### Prompt
Retype, word for word, the lines from the first line of the entries through the line that holds "dagen van Jesua."; leave out the pictures.

### Records provided
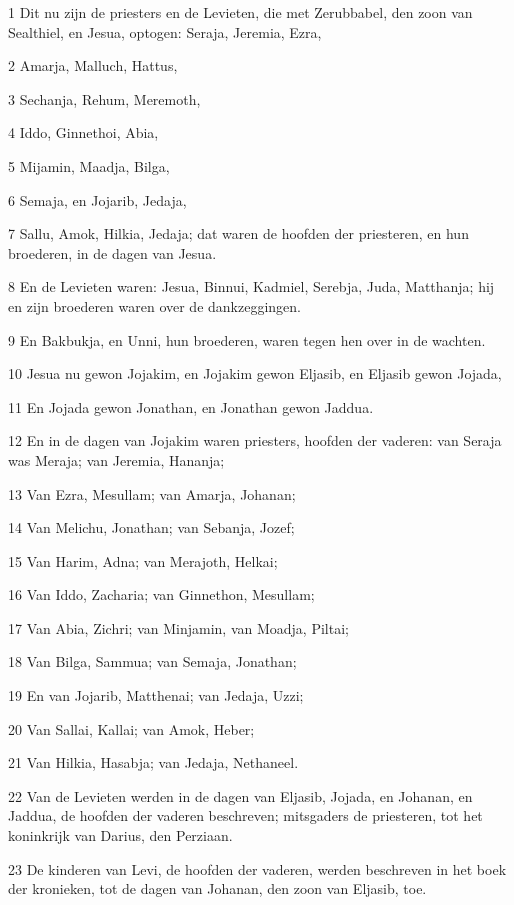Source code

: \par 1 Dit nu zijn de priesters en de Levieten, die met Zerubbabel, den zoon van Sealthiel, en Jesua, optogen: Seraja, Jeremia, Ezra,
\par 2 Amarja, Malluch, Hattus,
\par 3 Sechanja, Rehum, Meremoth,
\par 4 Iddo, Ginnethoi, Abia,
\par 5 Mijamin, Maadja, Bilga,
\par 6 Semaja, en Jojarib, Jedaja,
\par 7 Sallu, Amok, Hilkia, Jedaja; dat waren de hoofden der priesteren, en hun broederen, in de dagen van Jesua.
\par 8 En de Levieten waren: Jesua, Binnui, Kadmiel, Serebja, Juda, Matthanja; hij en zijn broederen waren over de dankzeggingen.
\par 9 En Bakbukja, en Unni, hun broederen, waren tegen hen over in de wachten.
\par 10 Jesua nu gewon Jojakim, en Jojakim gewon Eljasib, en Eljasib gewon Jojada,
\par 11 En Jojada gewon Jonathan, en Jonathan gewon Jaddua.
\par 12 En in de dagen van Jojakim waren priesters, hoofden der vaderen: van Seraja was Meraja; van Jeremia, Hananja;
\par 13 Van Ezra, Mesullam; van Amarja, Johanan;
\par 14 Van Melichu, Jonathan; van Sebanja, Jozef;
\par 15 Van Harim, Adna; van Merajoth, Helkai;
\par 16 Van Iddo, Zacharia; van Ginnethon, Mesullam;
\par 17 Van Abia, Zichri; van Minjamin, van Moadja, Piltai;
\par 18 Van Bilga, Sammua; van Semaja, Jonathan;
\par 19 En van Jojarib, Matthenai; van Jedaja, Uzzi;
\par 20 Van Sallai, Kallai; van Amok, Heber;
\par 21 Van Hilkia, Hasabja; van Jedaja, Nethaneel.
\par 22 Van de Levieten werden in de dagen van Eljasib, Jojada, en Johanan, en Jaddua, de hoofden der vaderen beschreven; mitsgaders de priesteren, tot het koninkrijk van Darius, den Perziaan.
\par 23 De kinderen van Levi, de hoofden der vaderen, werden beschreven in het boek der kronieken, tot de dagen van Johanan, den zoon van Eljasib, toe.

### Solution below
Source code

: \par 1 Dit nu zijn de priesters en de Levieten, die met Zerubbabel, den zoon van Sealthiel, en Jesua, optogen: Seraja, Jeremia, Ezra,
\par 2 Amarja, Malluch, Hattus,
\par 3 Sechanja, Rehum, Meremoth,
\par 4 Iddo, Ginnethoi, Abia,
\par 5 Mijamin, Maadja, Bilga,
\par 6 Semaja, en Jojarib, Jedaja,
\par 7 Sallu, Amok, Hilkia, Jedaja; dat waren de hoofden der priesteren, en hun broederen, in de dagen van Jesua.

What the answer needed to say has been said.